The missing piece

My heart tapped upon my shoulder this morning, asking me to get up earlier than usual, it had something important to show me. I tried to ignore the request, but it was being asked with such yearning, I found myself getting up and walking down the stairs.    The alarm that would wake me was still several hours away, the house was in that deep quiet darkness, when the moon has set, and the sun is still hours from rising. Sitting on my cushion, turning my attention in, a longing within me began to grow, so I settled to listen to the story that my Heart had to tell. 

In the Hakomi training over this last year, I have had the opportunity to get curious about the way I work. Within the training setting, my mind is active and, on the prowl, looking for knowledge, information, understanding.   Everybody organizes their lives in a way to reduce their suffering, that became clear to my mind early in the training. The more I learned of the stages of development for children, how each stage had a specific need, I begin to see how you might organize your life in such a way that you simply did not feel the pain from these unmet needs. How a child might choose a path of action that protected them from feeling pain from the unmet need ever again.   

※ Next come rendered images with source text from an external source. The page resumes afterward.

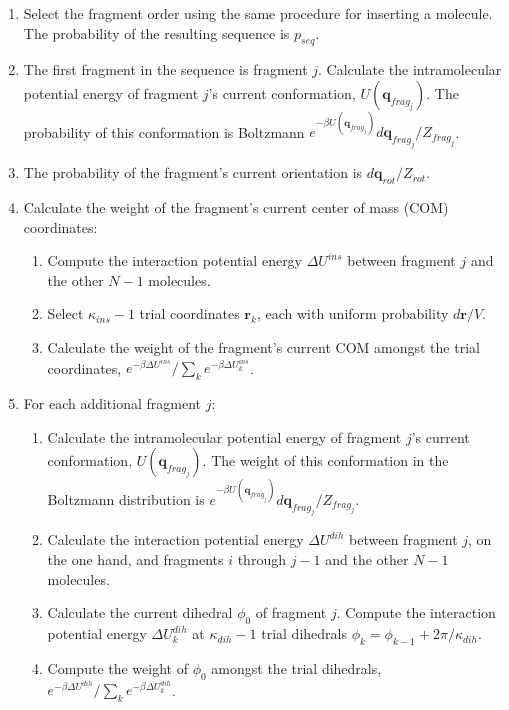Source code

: \begin{enumerate}
  \item Select the fragment order using the same procedure for inserting a molecule. The probability of the resulting sequence is $p_{seq}$.
	\item The first fragment in the sequence is fragment $j$. Calculate the intramolecular potential energy of fragment $j$'s current conformation, $U(\mathbf{q}_{frag_j})$. The probability of this conformation is Boltzmann  $e^{-\beta U(\mathbf{q}_{frag_j})}d\mathbf{q}_{frag_j}/Z_{frag_j}$.
	\item The probability of the fragment's current orientation is $d\mathbf{q}_{rot}/Z_{rot}$. 
	\item Calculate the weight of the fragment's current center of mass (COM) coordinates:
	\begin{enumerate}
		\item Compute the interaction potential energy $\Delta U^{ins}$ between fragment $j$ and the other $N-1$ molecules.
		\item Select $\kappa_{ins}-1$ trial coordinates $\mathbf{r}_k$, each with uniform probability $d\mathbf{r}/V$.
		\item Calculate the weight of the fragment's current COM amongst the trial coordinates, $e^{-\beta \Delta U^{ins}} / \sum_k{e^{-\beta \Delta U_k^{ins}}}$.
	\end{enumerate}
	\item For each additional fragment $j$:
	\begin{enumerate}
		\item Calculate the intramolecular potential energy of fragment $j$'s current conformation, $U(\mathbf{q}_{frag_j})$. The weight of this conformation in the Boltzmann distribution is $e^{-\beta U(\mathbf{q}_{frag_j})}d\mathbf{q}_{frag_j}/Z_{frag_j}$.
		\item Calculate the interaction potential energy $\Delta U^{dih}$ between fragment $j$, on the one hand, and fragments $i$ through $j-1$ and the other $N-1$ molecules.
		\item Calculate the current dihedral $\phi_0$ of fragment $j$. Compute the interaction potential energy $\Delta U_k^{dih}$ at $\kappa_{dih}-1$ trial dihedrals $\phi_k = \phi_{k-1} + 2\pi/\kappa_{dih}$.
		\item Compute the weight of $\phi_0$ amongst the trial dihedrals, $e^{-\beta \Delta U^{dih}}/ \sum_k{e^{-\beta \Delta U_k^{dih}}}$.
	\end{enumerate}
\end{enumerate}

During the demonstrations, I begin to notice this longing that would arise as I observed the skilful means with which the teacher would help the student find their way, their way into their organization of life. With each little step, coming closer to the truth of why it all started.  In that moment of truth, that moment of understanding, when the pain of the unmet need was fully alive,  and the memory of the beginning of that pain was equally alive, the instructor would skilfully encourage a brightening of curiosity, to see how this child made choices, choices that would protect them for the rest of their life.  As that understanding of the choices that were made, fully sank into place, the missing experience would be offered on the pillow of loving kindness, and magic would occur. I could feel within myself in these moments, a deep longing for something, but just exactly what, seemingly just beyond the tips of my fingers. 

Aaron Schneider has spoken of the primal wound that can be carried from early life.  He has spoken specifically of this wound in those who have been adopted and from his point of view, as a father of an adopted child.  He speaks of how his wife was there at the moment of birth, to nuzzle and breast feed the child.  How they spent days and weeks bonding to this child, and before they left to go home, they stopped by the birth mother to say goodbye.  They watched in surprise as this young child whom they had handled, cared for, and loved for many weeks, smooshed herself into the chest of the birth mother in a way she had never done with them.  In that moment, he knew of the broken bond that occurs in adoption.  It is a bond that has no words, it is a felt sense of loss that many carry the rest of their days.  They cannot put a finger on why, but they just do not feel like they are connected to anyone, or to anything.  There is always this feeling of being adrift, just a little bit, in the world, and while there can be some sense of closeness, something pulls you up short and prevents you from stepping all the way in to the relationship.  It is the little something that seems to hold you apart from others, that keeps you ever so slightly alone in this world.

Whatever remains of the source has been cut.